» **The problem**
Could you repeat the records below exactly, without the pictures?

** Supplied entries follows **

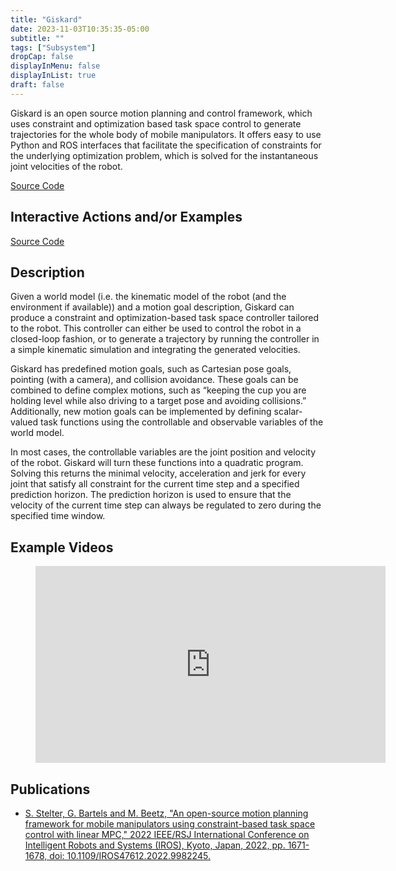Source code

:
 ```yaml
---
title: "Giskard"
date: 2023-11-03T10:35:35-05:00
subtitle: ""
tags: ["Subsystem"]
dropCap: false
displayInMenu: false
displayInList: true
draft: false
---
```


Giskard is an open source motion planning and control framework, which uses constraint and optimization based task space control to generate trajectories for the whole body of mobile manipulators.
It offers easy to use Python and ROS interfaces that facilitate the specification of constraints for the underlying optimization problem, which is solved for the instantaneous joint velocities of the robot.


<div class="hidde-after-preview">
<!-- <a class="btn btn-primary" target="_blank" href="">Run Code</a> -->
<a class="btn btn-success" target="_blank" href="https://github.com/SemRoCo/giskardpy">Source Code</a>
</div>

<!--more-->


Interactive Actions and/or Examples
---

<div>
<!-- <a class="btn btn-primary" target="_blank" href="">Run Code</a> -->
<a class="btn btn-success" target="_blank" href="https://github.com/SemRoCo/giskardpy">Source Code</a>
</div>
 

Description
---
Given a world model (i.e. the kinematic model of the robot (and the environment if available)) and a motion goal description, Giskard can produce a constraint and optimization-based task space controller tailored to the robot.
This controller can either be used to control the robot in a closed-loop fashion, or to generate a trajectory by running the controller in a simple kinematic simulation and integrating the generated velocities.

Giskard has predefined motion goals, such as Cartesian pose goals, pointing (with a camera), and collision avoidance.
These goals can be combined to define complex motions, such as “keeping the cup you are holding level while also driving to a target pose and avoiding collisions.”
Additionally, new motion goals can be implemented by defining scalar-valued task functions using the controllable and observable variables of the world model.

In most cases, the controllable variables are the joint position and velocity of the robot.
Giskard will turn these functions into a quadratic program.
Solving this returns the minimal velocity, acceleration and jerk for every joint that satisfy all constraint for the current time step and a specified prediction horizon.
The prediction horizon is used to ensure that the velocity of the current time step can always be regulated to zero during the specified time window.

Example Videos
---

<figure class="video_container">
  <iframe width="560" height="315" src="https://www.youtube.com/embed/eClBmM-02Mo?si=DKTMslYiyGWDZj7L" title="YouTube video player" frameborder="0" allow="accelerometer; autoplay; clipboard-write; encrypted-media; gyroscope; picture-in-picture; web-share" allowfullscreen="true"></iframe>
</figure>


Publications
---

- [S. Stelter, G. Bartels and M. Beetz, "An open-source motion planning framework for mobile manipulators using constraint-based task space control with linear MPC," 2022 IEEE/RSJ International Conference on Intelligent Robots and Systems (IROS), Kyoto, Japan, 2022, pp. 1671-1678, doi: 10.1109/IROS47612.2022.9982245.](https://ieeexplore.ieee.org/document/9982245)


  


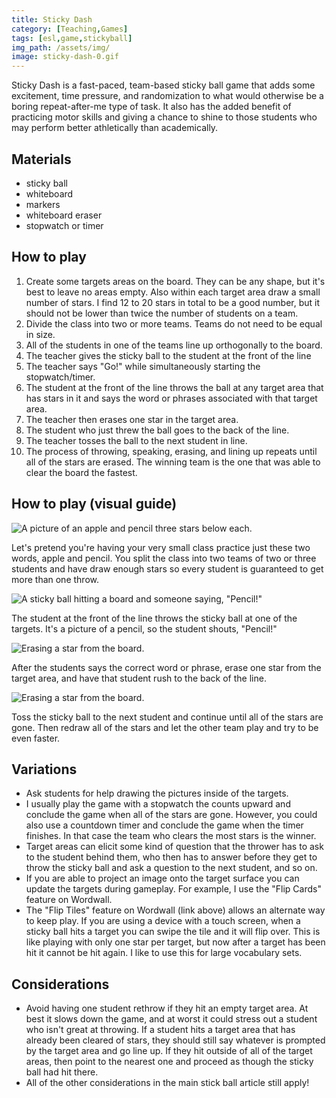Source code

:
 ```yaml
---
title: Sticky Dash
category: [Teaching,Games]
tags: [esl,game,stickyball]
img_path: /assets/img/
image: sticky-dash-0.gif
---
```


Sticky Dash is a fast-paced, team-based sticky ball game that adds some excitement, time pressure, and randomization to what would otherwise be a boring repeat-after-me type of task. It also has the added benefit of practicing motor skills and giving a chance to shine to those students who may perform better athletically than academically.

## Materials

- sticky ball
- whiteboard
- markers
- whiteboard eraser
- stopwatch or timer

## How to play

1. Create some targets areas on the board. They can be any shape, but it's best to leave no areas empty. Also within each target area draw a small number of stars. I find 12 to 20 stars in total to be a good number, but it should not be lower than twice the number of students on a team.
1. Divide the class into two or more teams. Teams do not need to be equal in size.
1. All of the students in one of the teams line up orthogonally to the board.
1. The teacher gives the sticky ball to the student at the front of the line
1. The teacher says "Go!" while simultaneously starting the stopwatch/timer.
1. The student at the front of the line throws the ball at any target area that has stars in it and says the word or phrases associated with that target area.
1. The teacher then erases one star in the target area.
1. The student who just threw the ball goes to the back of the line.
1. The teacher tosses the ball to the next student in line.
1. The process of throwing, speaking, erasing, and lining up repeats until all of the stars are erased. The winning team is the one that was able to clear the board the fastest.

## How to play (visual guide)

![A picture of an apple and pencil three stars below each.](sticky-dash-1.gif)

Let's pretend you're having your very small class practice just these two words, apple and pencil. You split the class into two teams of two or three students and have draw enough stars so every student is guaranteed to get more than one throw.

![A sticky ball hitting a board and someone saying, "Pencil!"](sticky-dash-2.gif)

The student at the front of the line throws the sticky ball at one of the targets. It's a picture of a pencil, so the student shouts, "Pencil!"

![Erasing a star from the board.](sticky-dash-3.gif)

After the students says the correct word or phrase, erase one star from the target area, and have that student rush to the back of the line.

![Erasing a star from the board.](sticky-dash-4.gif)

Toss the sticky ball to the next student and continue until all of the stars are gone. Then redraw all of the stars and let the other team play and try to be even faster.

## Variations

- Ask students for help drawing the pictures inside of the targets.
- I usually play the game with a stopwatch the counts upward and conclude the game when all of the stars are gone. However, you could also use a countdown timer and conclude the game when the timer finishes. In that case the team who clears the most stars is the winner.
- Target areas can elicit some kind of question that the thrower has to ask to the student behind them, who then has to answer before they get to throw the sticky ball and ask a question to the next student, and so on.
- If you are able to project an image onto the target surface you can update the targets during gameplay. For example, I use the "Flip Cards" feature on Wordwall.
- The "Flip Tiles" feature on Wordwall (link above) allows an alternate way to keep play. If you are using a device with a touch screen, when a sticky ball hits a target you can swipe the tile and it will flip over. This is like playing with only one star per target, but now after a target has been hit it cannot be hit again. I like to use this for large vocabulary sets.

## Considerations

- Avoid having one student rethrow if they hit an empty target area. At best it slows down the game, and at worst it could stress out a student who isn't great at throwing. If a student hits a target area that has already been cleared of stars, they should still say whatever is prompted by the target area and go line up. If they hit outside of all of the target areas, then point to the nearest one and proceed as though the sticky ball had hit there.
- All of the other considerations in the main stick ball article still apply!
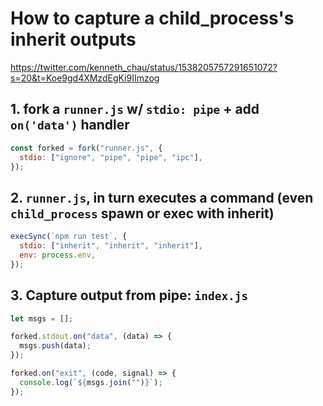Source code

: # How to capture a child_process's inherit outputs
https://twitter.com/kenneth_chau/status/1538205757291651072?s=20&t=Koe9gd4XMzdEgKi9IImzog

## 1. fork a `runner.js` w/ `stdio: pipe` + add `on('data')` handler

```js
const forked = fork("runner.js", {
  stdio: ["ignore", "pipe", "pipe", "ipc"],
});
```

## 2. `runner.js`, in turn executes a command (even `child_process` spawn or exec with inherit)
```js
execSync(`npm run test`, {
  stdio: ["inherit", "inherit", "inherit"],
  env: process.env,
});
```

## 3. Capture output from pipe: `index.js`

```js
let msgs = [];

forked.stdout.on("data", (data) => {
  msgs.push(data);
});

forked.on("exit", (code, signal) => {
  console.log(`${msgs.join("")}`);
});
```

** End of Supplied entries **

» **Result**
Source code

:
 ```yaml
---
title: "Giskard"
date: 2023-11-03T10:35:35-05:00
subtitle: ""
tags: ["Subsystem"]
dropCap: false
displayInMenu: false
displayInList: true
draft: false
---
```


Giskard is an open source motion planning and control framework, which uses constraint and optimization based task space control to generate trajectories for the whole body of mobile manipulators.
It offers easy to use Python and ROS interfaces that facilitate the specification of constraints for the underlying optimization problem, which is solved for the instantaneous joint velocities of the robot.


<div class="hidde-after-preview">
<!-- <a class="btn btn-primary" target="_blank" href="">Run Code</a> -->
<a class="btn btn-success" target="_blank" href="https://github.com/SemRoCo/giskardpy">Source Code</a>
</div>

<!--more-->


Interactive Actions and/or Examples
---

<div>
<!-- <a class="btn btn-primary" target="_blank" href="">Run Code</a> -->
<a class="btn btn-success" target="_blank" href="https://github.com/SemRoCo/giskardpy">Source Code</a>
</div>
 

Description
---
Given a world model (i.e. the kinematic model of the robot (and the environment if available)) and a motion goal description, Giskard can produce a constraint and optimization-based task space controller tailored to the robot.
This controller can either be used to control the robot in a closed-loop fashion, or to generate a trajectory by running the controller in a simple kinematic simulation and integrating the generated velocities.

Giskard has predefined motion goals, such as Cartesian pose goals, pointing (with a camera), and collision avoidance.
These goals can be combined to define complex motions, such as “keeping the cup you are holding level while also driving to a target pose and avoiding collisions.”
Additionally, new motion goals can be implemented by defining scalar-valued task functions using the controllable and observable variables of the world model.

In most cases, the controllable variables are the joint position and velocity of the robot.
Giskard will turn these functions into a quadratic program.
Solving this returns the minimal velocity, acceleration and jerk for every joint that satisfy all constraint for the current time step and a specified prediction horizon.
The prediction horizon is used to ensure that the velocity of the current time step can always be regulated to zero during the specified time window.

Example Videos
---

<figure class="video_container">
  <iframe width="560" height="315" src="https://www.youtube.com/embed/eClBmM-02Mo?si=DKTMslYiyGWDZj7L" title="YouTube video player" frameborder="0" allow="accelerometer; autoplay; clipboard-write; encrypted-media; gyroscope; picture-in-picture; web-share" allowfullscreen="true"></iframe>
</figure>


Publications
---

- [S. Stelter, G. Bartels and M. Beetz, "An open-source motion planning framework for mobile manipulators using constraint-based task space control with linear MPC," 2022 IEEE/RSJ International Conference on Intelligent Robots and Systems (IROS), Kyoto, Japan, 2022, pp. 1671-1678, doi: 10.1109/IROS47612.2022.9982245.](https://ieeexplore.ieee.org/document/9982245)


  


Source code

:
 ```yaml
---
title: Sticky Dash
category: [Teaching,Games]
tags: [esl,game,stickyball]
img_path: /assets/img/
image: sticky-dash-0.gif
---
```


Sticky Dash is a fast-paced, team-based sticky ball game that adds some excitement, time pressure, and randomization to what would otherwise be a boring repeat-after-me type of task. It also has the added benefit of practicing motor skills and giving a chance to shine to those students who may perform better athletically than academically.

## Materials

- sticky ball
- whiteboard
- markers
- whiteboard eraser
- stopwatch or timer

## How to play

1. Create some targets areas on the board. They can be any shape, but it's best to leave no areas empty. Also within each target area draw a small number of stars. I find 12 to 20 stars in total to be a good number, but it should not be lower than twice the number of students on a team.
1. Divide the class into two or more teams. Teams do not need to be equal in size.
1. All of the students in one of the teams line up orthogonally to the board.
1. The teacher gives the sticky ball to the student at the front of the line
1. The teacher says "Go!" while simultaneously starting the stopwatch/timer.
1. The student at the front of the line throws the ball at any target area that has stars in it and says the word or phrases associated with that target area.
1. The teacher then erases one star in the target area.
1. The student who just threw the ball goes to the back of the line.
1. The teacher tosses the ball to the next student in line.
1. The process of throwing, speaking, erasing, and lining up repeats until all of the stars are erased. The winning team is the one that was able to clear the board the fastest.

## How to play (visual guide)

![A picture of an apple and pencil three stars below each.](sticky-dash-1.gif)

Let's pretend you're having your very small class practice just these two words, apple and pencil. You split the class into two teams of two or three students and have draw enough stars so every student is guaranteed to get more than one throw.

![A sticky ball hitting a board and someone saying, "Pencil!"](sticky-dash-2.gif)

The student at the front of the line throws the sticky ball at one of the targets. It's a picture of a pencil, so the student shouts, "Pencil!"

![Erasing a star from the board.](sticky-dash-3.gif)

After the students says the correct word or phrase, erase one star from the target area, and have that student rush to the back of the line.

![Erasing a star from the board.](sticky-dash-4.gif)

Toss the sticky ball to the next student and continue until all of the stars are gone. Then redraw all of the stars and let the other team play and try to be even faster.

## Variations

- Ask students for help drawing the pictures inside of the targets.
- I usually play the game with a stopwatch the counts upward and conclude the game when all of the stars are gone. However, you could also use a countdown timer and conclude the game when the timer finishes. In that case the team who clears the most stars is the winner.
- Target areas can elicit some kind of question that the thrower has to ask to the student behind them, who then has to answer before they get to throw the sticky ball and ask a question to the next student, and so on.
- If you are able to project an image onto the target surface you can update the targets during gameplay. For example, I use the "Flip Cards" feature on Wordwall.
- The "Flip Tiles" feature on Wordwall (link above) allows an alternate way to keep play. If you are using a device with a touch screen, when a sticky ball hits a target you can swipe the tile and it will flip over. This is like playing with only one star per target, but now after a target has been hit it cannot be hit again. I like to use this for large vocabulary sets.

## Considerations

- Avoid having one student rethrow if they hit an empty target area. At best it slows down the game, and at worst it could stress out a student who isn't great at throwing. If a student hits a target area that has already been cleared of stars, they should still say whatever is prompted by the target area and go line up. If they hit outside of all of the target areas, then point to the nearest one and proceed as though the sticky ball had hit there.
- All of the other considerations in the main stick ball article still apply!
Source code

: # How to capture a child_process's inherit outputs
https://twitter.com/kenneth_chau/status/1538205757291651072?s=20&t=Koe9gd4XMzdEgKi9IImzog

## 1. fork a `runner.js` w/ `stdio: pipe` + add `on('data')` handler

```js
const forked = fork("runner.js", {
  stdio: ["ignore", "pipe", "pipe", "ipc"],
});
```

## 2. `runner.js`, in turn executes a command (even `child_process` spawn or exec with inherit)
```js
execSync(`npm run test`, {
  stdio: ["inherit", "inherit", "inherit"],
  env: process.env,
});
```

## 3. Capture output from pipe: `index.js`

```js
let msgs = [];

forked.stdout.on("data", (data) => {
  msgs.push(data);
});

forked.on("exit", (code, signal) => {
  console.log(`${msgs.join("")}`);
});
```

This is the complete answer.